**Problem requirements**
Please return only the lines from the one holding "for i,sequence_line in" through the one holding "# function to append", exactly as they appear in the records below, both ends included.

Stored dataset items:
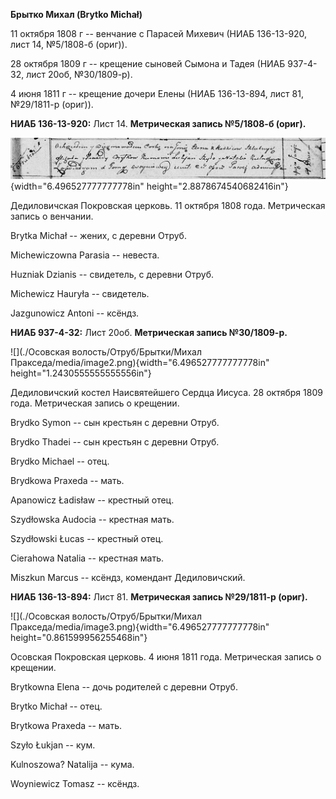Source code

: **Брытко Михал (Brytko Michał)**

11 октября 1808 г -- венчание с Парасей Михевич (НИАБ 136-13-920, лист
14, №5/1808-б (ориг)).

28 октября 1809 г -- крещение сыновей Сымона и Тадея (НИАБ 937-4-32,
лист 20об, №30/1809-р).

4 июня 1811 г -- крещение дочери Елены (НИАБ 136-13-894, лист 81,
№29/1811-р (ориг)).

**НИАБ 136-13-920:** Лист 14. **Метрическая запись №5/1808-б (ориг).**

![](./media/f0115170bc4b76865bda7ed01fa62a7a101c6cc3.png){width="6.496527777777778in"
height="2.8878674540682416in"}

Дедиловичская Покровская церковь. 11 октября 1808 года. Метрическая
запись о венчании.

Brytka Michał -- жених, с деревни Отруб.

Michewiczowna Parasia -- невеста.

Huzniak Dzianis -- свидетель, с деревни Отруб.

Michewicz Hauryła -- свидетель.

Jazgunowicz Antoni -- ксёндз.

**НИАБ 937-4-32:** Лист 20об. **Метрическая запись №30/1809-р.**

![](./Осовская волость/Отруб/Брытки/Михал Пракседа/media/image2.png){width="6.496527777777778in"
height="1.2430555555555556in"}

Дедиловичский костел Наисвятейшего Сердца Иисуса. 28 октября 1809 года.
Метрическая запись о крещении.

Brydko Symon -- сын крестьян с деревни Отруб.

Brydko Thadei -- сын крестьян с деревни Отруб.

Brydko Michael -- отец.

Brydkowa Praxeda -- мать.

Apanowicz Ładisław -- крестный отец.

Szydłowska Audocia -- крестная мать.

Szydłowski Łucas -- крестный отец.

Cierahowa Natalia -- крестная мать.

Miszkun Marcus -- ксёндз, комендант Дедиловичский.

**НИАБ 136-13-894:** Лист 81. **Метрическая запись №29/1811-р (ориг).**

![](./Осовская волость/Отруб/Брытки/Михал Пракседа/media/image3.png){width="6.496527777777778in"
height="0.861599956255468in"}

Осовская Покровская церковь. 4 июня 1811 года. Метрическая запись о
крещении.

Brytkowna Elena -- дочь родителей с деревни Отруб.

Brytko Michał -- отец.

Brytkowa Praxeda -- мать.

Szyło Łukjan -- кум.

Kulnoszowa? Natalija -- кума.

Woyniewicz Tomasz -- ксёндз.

==

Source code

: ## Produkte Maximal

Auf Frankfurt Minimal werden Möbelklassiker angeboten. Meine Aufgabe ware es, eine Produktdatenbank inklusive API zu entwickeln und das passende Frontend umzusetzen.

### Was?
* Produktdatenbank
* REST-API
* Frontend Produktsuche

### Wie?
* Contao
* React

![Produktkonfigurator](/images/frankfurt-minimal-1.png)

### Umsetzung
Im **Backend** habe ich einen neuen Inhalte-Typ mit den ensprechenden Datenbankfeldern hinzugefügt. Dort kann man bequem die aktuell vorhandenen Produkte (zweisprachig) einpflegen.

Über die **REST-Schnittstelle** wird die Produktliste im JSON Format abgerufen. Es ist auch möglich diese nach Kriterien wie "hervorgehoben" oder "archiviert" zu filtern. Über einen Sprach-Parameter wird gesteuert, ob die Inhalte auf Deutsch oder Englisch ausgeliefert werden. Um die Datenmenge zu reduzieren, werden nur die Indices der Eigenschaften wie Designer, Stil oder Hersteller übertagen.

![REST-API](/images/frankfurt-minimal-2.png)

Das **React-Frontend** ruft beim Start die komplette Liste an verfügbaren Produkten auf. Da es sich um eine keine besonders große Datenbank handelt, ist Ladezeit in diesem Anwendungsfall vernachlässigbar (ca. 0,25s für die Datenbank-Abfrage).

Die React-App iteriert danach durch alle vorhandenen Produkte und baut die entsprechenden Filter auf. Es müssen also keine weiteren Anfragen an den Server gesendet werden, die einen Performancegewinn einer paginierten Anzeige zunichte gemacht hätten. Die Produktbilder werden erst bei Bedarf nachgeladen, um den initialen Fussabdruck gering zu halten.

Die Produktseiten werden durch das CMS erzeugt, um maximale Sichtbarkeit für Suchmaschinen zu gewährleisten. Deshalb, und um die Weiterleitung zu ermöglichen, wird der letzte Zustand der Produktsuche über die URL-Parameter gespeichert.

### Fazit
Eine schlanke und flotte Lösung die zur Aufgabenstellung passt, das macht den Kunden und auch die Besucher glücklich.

---

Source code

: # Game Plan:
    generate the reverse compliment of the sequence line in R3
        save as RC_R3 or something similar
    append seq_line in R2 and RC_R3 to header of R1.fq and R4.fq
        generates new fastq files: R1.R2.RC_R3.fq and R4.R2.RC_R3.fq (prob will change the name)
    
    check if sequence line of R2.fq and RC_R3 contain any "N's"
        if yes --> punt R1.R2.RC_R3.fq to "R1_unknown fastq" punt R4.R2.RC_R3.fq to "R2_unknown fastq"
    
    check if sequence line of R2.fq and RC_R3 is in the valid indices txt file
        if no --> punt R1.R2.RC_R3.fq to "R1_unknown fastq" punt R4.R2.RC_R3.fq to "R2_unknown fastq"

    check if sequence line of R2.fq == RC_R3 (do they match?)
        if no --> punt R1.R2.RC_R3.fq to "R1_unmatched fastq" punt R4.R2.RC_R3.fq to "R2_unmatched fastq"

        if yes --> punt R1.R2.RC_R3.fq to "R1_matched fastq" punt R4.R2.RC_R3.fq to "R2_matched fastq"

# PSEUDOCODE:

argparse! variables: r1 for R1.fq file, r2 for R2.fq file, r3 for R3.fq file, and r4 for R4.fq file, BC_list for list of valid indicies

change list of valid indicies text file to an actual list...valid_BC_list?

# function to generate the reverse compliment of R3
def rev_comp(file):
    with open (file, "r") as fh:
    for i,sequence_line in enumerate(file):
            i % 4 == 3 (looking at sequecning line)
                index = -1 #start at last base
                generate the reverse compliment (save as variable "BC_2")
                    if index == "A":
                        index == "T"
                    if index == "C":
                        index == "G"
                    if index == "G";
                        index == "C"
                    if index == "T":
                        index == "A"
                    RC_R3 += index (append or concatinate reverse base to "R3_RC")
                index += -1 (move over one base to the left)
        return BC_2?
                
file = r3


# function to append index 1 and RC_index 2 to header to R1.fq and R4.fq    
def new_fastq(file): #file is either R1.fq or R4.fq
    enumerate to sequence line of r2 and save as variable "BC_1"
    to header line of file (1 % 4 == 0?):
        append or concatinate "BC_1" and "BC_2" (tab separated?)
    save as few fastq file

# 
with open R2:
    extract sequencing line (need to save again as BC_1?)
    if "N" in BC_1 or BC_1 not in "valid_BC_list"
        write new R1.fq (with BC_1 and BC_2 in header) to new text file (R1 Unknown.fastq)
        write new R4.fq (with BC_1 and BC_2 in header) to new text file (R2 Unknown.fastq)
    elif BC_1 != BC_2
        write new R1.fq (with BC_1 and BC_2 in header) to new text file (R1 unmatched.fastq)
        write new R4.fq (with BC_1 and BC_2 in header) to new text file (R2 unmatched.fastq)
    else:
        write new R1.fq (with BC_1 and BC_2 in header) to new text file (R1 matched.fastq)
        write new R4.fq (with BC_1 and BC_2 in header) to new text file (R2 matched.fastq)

**The completed task**
    for i,sequence_line in enumerate(file):
            i % 4 == 3 (looking at sequecning line)
                index = -1 #start at last base
                generate the reverse compliment (save as variable "BC_2")
                    if index == "A":
                        index == "T"
                    if index == "C":
                        index == "G"
                    if index == "G";
                        index == "C"
                    if index == "T":
                        index == "A"
                    RC_R3 += index (append or concatinate reverse base to "R3_RC")
                index += -1 (move over one base to the left)
        return BC_2?
                
file = r3


# function to append index 1 and RC_index 2 to header to R1.fq and R4.fq    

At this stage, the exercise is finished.